Throughout the rest of the discussion, consider $h_{1}, \ldots , h_{n+1}$ all as fixed elements of $E$.
For the first statement, the function $g$ defined on an open neighbourhood of $a$ by $g(x) := [D^{n-1}f(x)](h_{3}, \ldots , h_{n+1})$ is twice differentiable at $a$ with $[D^{2}g(a)](t_{1}, t_{2}) = [D^{n+1}f(a)](t_{1}, t_{2}, h_{3}, \ldots , h_{n+1})$ for all $t_{1}, t_{2}\in E$. You can apply the base case to $g$ to conclude that $[Dg(a)](h_{1}, h_{2}) = [Dg(a)](h_{2}, h_{1})$, and the first statement follows.
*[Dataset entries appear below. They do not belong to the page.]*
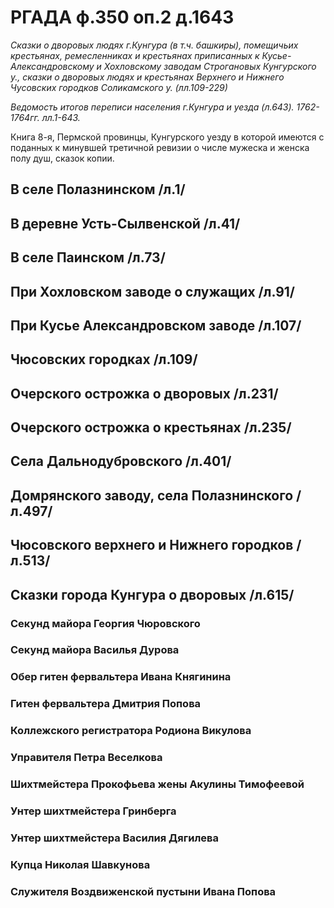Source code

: # РГАДА ф.350 оп.2 д.1643

_Сказки о дворовых людях г.Кунгура (в т.ч. башкиры), помещичьих крестьянах, ремесленниках и крестьянах приписанных к Кусье-Александровскому и Хохловскому заводам Строгановых Кунгурского у., сказки о дворовых людях и крестьянах Верхнего и Нижнего Чусовских городков Соликамского у. (лл.109-229)_

_Ведомость итогов переписи населения г.Кунгура и уезда (л.643). 1762-1764гг. лл.1-643._

Книга 8-я, Пермской провинцы, Кунгурского уезду в которой имеются с поданных  к минувшей третичной ревизии о числе мужеска и женска полу душ, сказок копии.

## В селе Полазнинском /л.1/
## В деревне Усть-Сылвенской /л.41/
## В селе Паинском /л.73/
## При Хохловском заводе о служащих /л.91/
## При Кусье Александровском заводе /л.107/
## Чюсовских городках /л.109/
## Очерского острожка о дворовых /л.231/
## Очерского острожка о крестьянах /л.235/
## Села Дальнодубровского /л.401/
## Домрянского заводу, села Полазнинского /л.497/
## Чюсовского верхнего и Нижнего городков /л.513/
## Сказки города Кунгура о дворовых /л.615/
### Секунд майора Георгия Чюровского
### Секунд майора Василья Дурова
### Обер гитен фервальтера Ивана Княгинина
### Гитен фервальтера Дмитрия Попова
### Коллежского регистратора Родиона Викулова
### Управителя Петра Веселкова
### Шихтмейстера Прокофьева жены Акулины Тимофеевой
### Унтер шихтмейстера Гринберга
### Унтер шихтмейстера Василия Дягилева
### Купца Николая Шавкунова
### Служителя Воздвиженской пустыни Ивана Попова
For the second statement, note that by the induction hypothesis, if $\sigma$ is a permutation of $\{2, \ldots , n+1\}$, then for all $x$ in some open neighbourhood of $a$,
$$[D^{n}f(x)](h_{\sigma (2)}, \ldots , h_{\sigma (n+1)}) = [D^{n}f(x)](h_{2}, \ldots , h_{n+1}).$$
Define $\phi$ on an open neighbourhood of $a$ by $\phi (x) := [D^{n}f(x)](h_{2}, \ldots , h_{n+1})$ and $\psi$ on an open neighbourhood of $a$ by $\psi (x) := [D^{n}f(x)](h_{\sigma (2)}, \ldots , h_{\sigma (n+1)})$. It was shown above that $\phi (x) = \psi (x)$ for all $x$ in some open neighbourhood of $a$, so it follows that $[D\phi (a)](t_{1}) = [D\psi (a)](t_{1})$ for all $t_{1}\in E$. But it can be shown that
$$[D\phi (a)](t_{1}) = [D^{n+1}f(a)](t_{1}, h_{2}, \ldots , h_{n+1})$$
and
$$[D\psi (a)](t_{1}) = [D^{n+1}f(a)](t_{1}, h_{\sigma (2)}, \ldots , h_{\sigma (n+1)})$$
holds for all $t_{1}\in E$, so the second statement follows by taking $t_{1}$ as $h_{1}$.